**WHAT THIS TASK INVOLVES**:
Copy the data exactly, pictures aside.

Data items
BEGIN
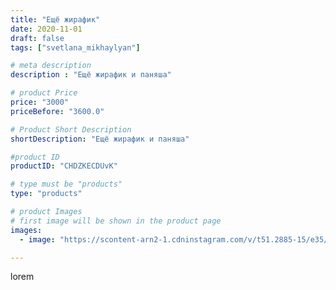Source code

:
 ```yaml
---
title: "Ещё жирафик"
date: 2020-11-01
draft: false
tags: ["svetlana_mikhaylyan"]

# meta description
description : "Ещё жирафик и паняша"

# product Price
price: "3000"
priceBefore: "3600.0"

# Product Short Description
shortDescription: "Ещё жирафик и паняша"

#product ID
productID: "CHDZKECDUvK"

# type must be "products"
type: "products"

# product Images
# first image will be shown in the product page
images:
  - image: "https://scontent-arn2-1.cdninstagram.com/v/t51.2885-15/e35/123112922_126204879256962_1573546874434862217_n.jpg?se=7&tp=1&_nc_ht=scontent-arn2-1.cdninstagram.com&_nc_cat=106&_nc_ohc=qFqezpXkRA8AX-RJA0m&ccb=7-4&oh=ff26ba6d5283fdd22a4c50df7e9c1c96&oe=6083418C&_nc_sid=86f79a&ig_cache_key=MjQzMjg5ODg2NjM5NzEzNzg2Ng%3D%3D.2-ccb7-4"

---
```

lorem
END
**TASK SOLUTION**:
Source code

:
 ```yaml
---
title: "Ещё жирафик"
date: 2020-11-01
draft: false
tags: ["svetlana_mikhaylyan"]

# meta description
description : "Ещё жирафик и паняша"

# product Price
price: "3000"
priceBefore: "3600.0"

# Product Short Description
shortDescription: "Ещё жирафик и паняша"

#product ID
productID: "CHDZKECDUvK"

# type must be "products"
type: "products"

# product Images
# first image will be shown in the product page
images:
  - image: "https://scontent-arn2-1.cdninstagram.com/v/t51.2885-15/e35/123112922_126204879256962_1573546874434862217_n.jpg?se=7&tp=1&_nc_ht=scontent-arn2-1.cdninstagram.com&_nc_cat=106&_nc_ohc=qFqezpXkRA8AX-RJA0m&ccb=7-4&oh=ff26ba6d5283fdd22a4c50df7e9c1c96&oe=6083418C&_nc_sid=86f79a&ig_cache_key=MjQzMjg5ODg2NjM5NzEzNzg2Ng%3D%3D.2-ccb7-4"

---
```

lorem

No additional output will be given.